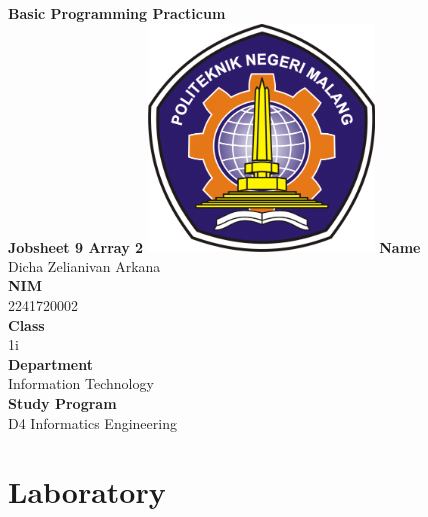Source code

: \documentclass[12pt,titlepage]{article}
\newcommand{\vSubject}{Basic Programming Practicum}
\newcommand{\vSubtitle}{Jobsheet 9 Array 2}
\newcommand{\vName}{Dicha Zelianivan Arkana}
\newcommand{\vNIM}{2241720002}
\newcommand{\vClass}{1i}
\newcommand{\vDepartment}{Information Technology}
\newcommand{\vStudyProgram}{D4 Informatics Engineering}
\begin{document}
\begin{titlepage}
    \centering
    \vfill
    {\bfseries\LARGE
        \vSubject\\
        \vskip0.25cm
        \vSubtitle
    }
    \vfill
    \includegraphics[width=6cm]{images/polinema-logo.png}
    \vfill
    {
        \textbf{Name}\\
        \vName\\
        \vskip0.5cm
        \textbf{NIM}\\
        \vNIM\\
        \vskip0.5cm
        \textbf{Class}\\
        \vClass\\
        \vskip0.5cm
        \textbf{Department}\\
        \vDepartment\\
        \vskip0.5cm
        \textbf{Study Program}\\
        \vStudyProgram
    }
\end{titlepage}

\section{Laboratory}
\end{document}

● **Your assignment**
Dropping every picture, restate the material word for word.

● **Exercise output**
Source code

: \documentclass[12pt,titlepage]{article}
\newcommand{\vSubject}{Basic Programming Practicum}
\newcommand{\vSubtitle}{Jobsheet 9 Array 2}
\newcommand{\vName}{Dicha Zelianivan Arkana}
\newcommand{\vNIM}{2241720002}
\newcommand{\vClass}{1i}
\newcommand{\vDepartment}{Information Technology}
\newcommand{\vStudyProgram}{D4 Informatics Engineering}
\begin{document}
\begin{titlepage}
    \centering
    \vfill
    {\bfseries\LARGE
        \vSubject\\
        \vskip0.25cm
        \vSubtitle
    }
    \vfill
    \includegraphics[width=6cm]{images/polinema-logo.png}
    \vfill
    {
        \textbf{Name}\\
        \vName\\
        \vskip0.5cm
        \textbf{NIM}\\
        \vNIM\\
        \vskip0.5cm
        \textbf{Class}\\
        \vClass\\
        \vskip0.5cm
        \textbf{Department}\\
        \vDepartment\\
        \vskip0.5cm
        \textbf{Study Program}\\
        \vStudyProgram
    }
\end{titlepage}

\section{Laboratory}
\end{document}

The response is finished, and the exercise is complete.